**ENTRIES SUPPLIED**

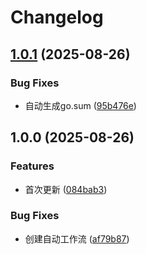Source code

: # Changelog

## [1.0.1](https://github.com/callacat/cdn-speed-test/compare/v1.0.0...v1.0.1) (2025-08-26)


### Bug Fixes

* 自动生成go.sum ([95b476e](https://github.com/callacat/cdn-speed-test/commit/95b476e0f4100db7d8970d6a9e8a3308810d989e))

## 1.0.0 (2025-08-26)


### Features

* 首次更新 ([084bab3](https://github.com/callacat/cdn-speed-test/commit/084bab3cf121445ff47829489a30efc65113fc98))


### Bug Fixes

* 创建自动工作流 ([af79b87](https://github.com/callacat/cdn-speed-test/commit/af79b875d15098977fe0446e72f2d500e7f60546))

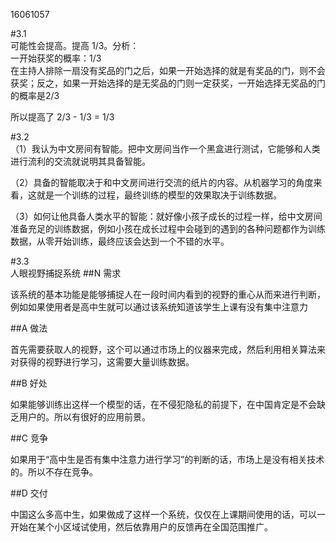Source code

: 16061057

#3.1  
可能性会提高。提高 1/3。分析：  
一开始获奖的概率：1/3  
在主持人排除一扇没有奖品的门之后，如果一开始选择的就是有奖品的门，则不会获奖；反之，如果一开始选择的是无奖品的门则一定获奖，一开始选择无奖品的门的概率是2/3  

所以提高了 2/3 - 1/3 = 1/3

#3.2  
（1）我认为中文房间有智能。把中文房间当作一个黑盒进行测试，它能够和人类进行流利的交流就说明其具备智能。 

（2）具备的智能取决于和中文房间进行交流的纸片的内容。从机器学习的角度来看，这就是一个训练的过程，最终训练的模型的效果取决于训练数据。

（3）如何让他具备人类水平的智能：就好像小孩子成长的过程一样，给中文房间准备充足的训练数据，例如小孩在成长过程中会碰到的遇到的各种问题都作为训练数据，从零开始训练，最终应该会达到一个不错的水平。


#3.3  
人眼视野捕捉系统
##N 需求

该系统的基本功能是能够捕捉人在一段时间内看到的视野的重心从而来进行判断，例如如果使用者是高中生就可以通过该系统知道该学生上课有没有集中注意力 

##A 做法  

首先需要获取人的视野，这个可以通过市场上的仪器来完成，然后利用相关算法来对获得的视野进行学习，这需要大量训练数据。

##B 好处

如果能够训练出这样一个模型的话，在不侵犯隐私的前提下，在中国肯定是不会缺乏用户的。所以有很好的应用前景。

##C 竞争

如果用于“高中生是否有集中注意力进行学习”的判断的话，市场上是没有相关技术的。所以不存在竞争。

##D 交付

中国这么多高中生，如果做成了这样一个系统，仅仅在上课期间使用的话，可以一开始在某个小区域试使用，然后依靠用户的反馈再在全国范围推广。
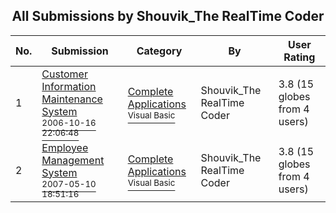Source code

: ﻿<div align="center">

## All Submissions by Shouvik\_The RealTime Coder

</div>

No.  | Submission | Category | By   | User Rating
---- | ---------- | -------- | ---- | -----------
1 | [Customer Information Maintenance System<br /><sup>2006-10-16 22:06:48</sup>](https://github.com/Planet-Source-Code/shouvik-the-realtime-coder-customer-information-maintenance-system__1-67364) | [Complete Applications<br /><sup>Visual Basic</sup>](../ByCategory/complete-applications__1-27.md) | Shouvik\_The RealTime Coder | 3.8 (15 globes from 4 users)
2 | [Employee Management System<br /><sup>2007-05-10 18:51:16</sup>](https://github.com/Planet-Source-Code/shouvik-the-realtime-coder-employee-management-system__1-68562) | [Complete Applications<br /><sup>Visual Basic</sup>](../ByCategory/complete-applications__1-27.md) | Shouvik\_The RealTime Coder | 3.8 (15 globes from 4 users)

**TASK TO COMPLETE**
Give only the number of lines in the preceding material that contain the string "from".

**WRITTEN REPLY**
2